His truck still smells faintly of puppy. I’m about to comment on it when I realize that Sullivan hasn’t turned over the engine. We’re sitting in the unyielding darkness, alone, and when I turn to Sullivan, he’s facing me.

“I need to get home,” I say preemptively. “I have church in the morning.”

“Me too.”

This surprises me a little. I didn’t realize the Tates were churchgoing. I wonder where they attend. I don’t have a chance to ask him, though, because Sullivan slides his hand across the console and grazes the edge of my hand where it rests on the seat. I catch my breath, ready to pull away, but he hooks his pinky through mine and hangs on tight. I’m shocked. I wonder if Jonathan told him, if there’s some way that he can know what this gesture means to me, how important it is.

“Sullivan—”

“Just listen,” he says. “I know you don’t trust me. I know Jonathan is warning you away.”

“It’s—”

He squeezes my pinky to stop me. “And I need you to know, June, it’s never going to happen with Ashley. Like, not ever.”

Still. “Sullivan, she’s my best friend.”

“That’s why I let her down easy tonight.”

“You did?” My heart breaks for Ashley a little bit, but I can’t say that I’m surprised. What does surprise me is my own reaction, the lift of hope that makes it hard to breathe for just a moment. I try to think back to the bonfire, to Sullivan and Ashley talking across from me. Did she look devastated? Did she cry? My heart wrings at the thought, but I don’t remember seeing her upset. And it’s true that Ashley’s obsessions come and go almost as frequently as she changes the color of her nail polish. How many boyfriends has she lazily flipped through while I helped her pick out cute outfits and dissected their fleeting, would-be relationships? Maybe, just this once, it’s my turn.

But I’m being ridiculous. Irrational. I want nothing to do with Sullivan and never have. I’m leaving for college in a handful of weeks, and I have no intention of ever coming back. At least, not to stay. So what could possibly happen between us? Nothing. And then there’s the drama with the Murphys and what happened with Baxter… I should tell him in no uncertain terms that he needs to take me home. Now.

Except Sullivan has turned over my hand and is tracing the lines in my palm as if by memory. I’m losing my resolve, I can feel it, and when he leans over the console and carefully brushes my hair off my shoulder, I let him.

His mouth is warm and oh so tender on my neck. I try to think logically about what’s happening so that I can justify it in the morning, but it’s harder and harder to concentrate. And by the time Sullivan finds my lips, I’m not thinking at all.

CHAPTER 13

WINTER TODAY

It took Juniper several tries to back her car down the gravel drive of the old Murphy place.

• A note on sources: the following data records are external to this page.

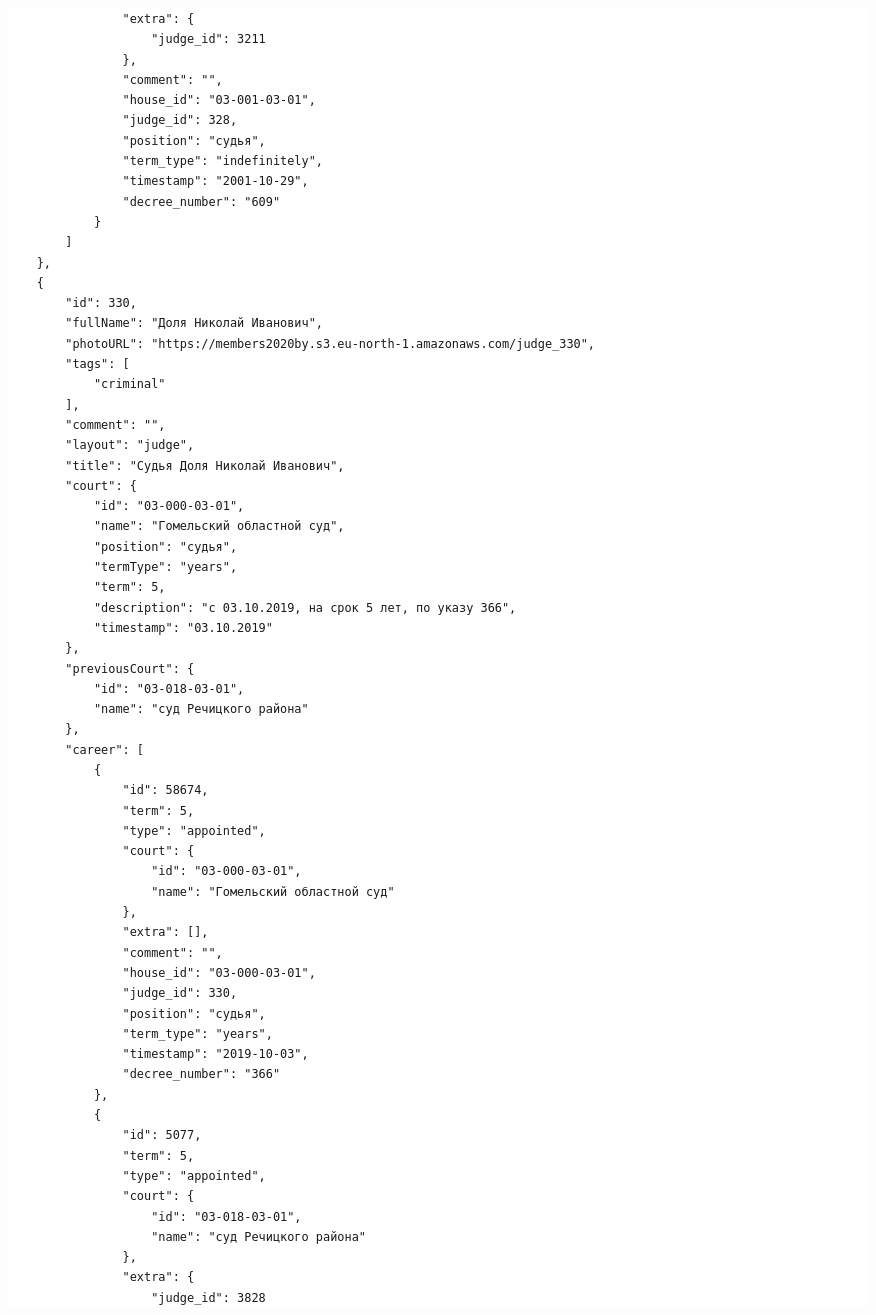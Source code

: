                     "extra": {
                        "judge_id": 3211
                    },
                    "comment": "",
                    "house_id": "03-001-03-01",
                    "judge_id": 328,
                    "position": "судья",
                    "term_type": "indefinitely",
                    "timestamp": "2001-10-29",
                    "decree_number": "609"
                }
            ]
        },
        {
            "id": 330,
            "fullName": "Доля Николай Иванович",
            "photoURL": "https://members2020by.s3.eu-north-1.amazonaws.com/judge_330",
            "tags": [
                "criminal"
            ],
            "comment": "",
            "layout": "judge",
            "title": "Судья Доля Николай Иванович",
            "court": {
                "id": "03-000-03-01",
                "name": "Гомельский областной суд",
                "position": "судья",
                "termType": "years",
                "term": 5,
                "description": "c 03.10.2019, на срок 5 лет, по указу 366",
                "timestamp": "03.10.2019"
            },
            "previousCourt": {
                "id": "03-018-03-01",
                "name": "суд Речицкого района"
            },
            "career": [
                {
                    "id": 58674,
                    "term": 5,
                    "type": "appointed",
                    "court": {
                        "id": "03-000-03-01",
                        "name": "Гомельский областной суд"
                    },
                    "extra": [],
                    "comment": "",
                    "house_id": "03-000-03-01",
                    "judge_id": 330,
                    "position": "судья",
                    "term_type": "years",
                    "timestamp": "2019-10-03",
                    "decree_number": "366"
                },
                {
                    "id": 5077,
                    "term": 5,
                    "type": "appointed",
                    "court": {
                        "id": "03-018-03-01",
                        "name": "суд Речицкого района"
                    },
                    "extra": {
                        "judge_id": 3828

There was a sheen of ice over the loose stones, and a thick layer of snow on top of that, and in the end she was forced to clear a path by scuffing up the gravel behind the wheels with the heels of her canvas tennis shoes. She cursed herself for bypassing boots that morning and assuming the only off-roading she’d encounter would be the hospital parking garage. But, inappropriate footwear aside, her low-tread tires eventually caught, and Juniper slid the rest of the way home.

By the time she finally closed the door at the bungalow, she was shaking uncontrollably. It could have been because her sneakers were soaked through and her jeans were damp to the knees, but she knew it had much more to do with the hint of Sullivan still lingering on her lips.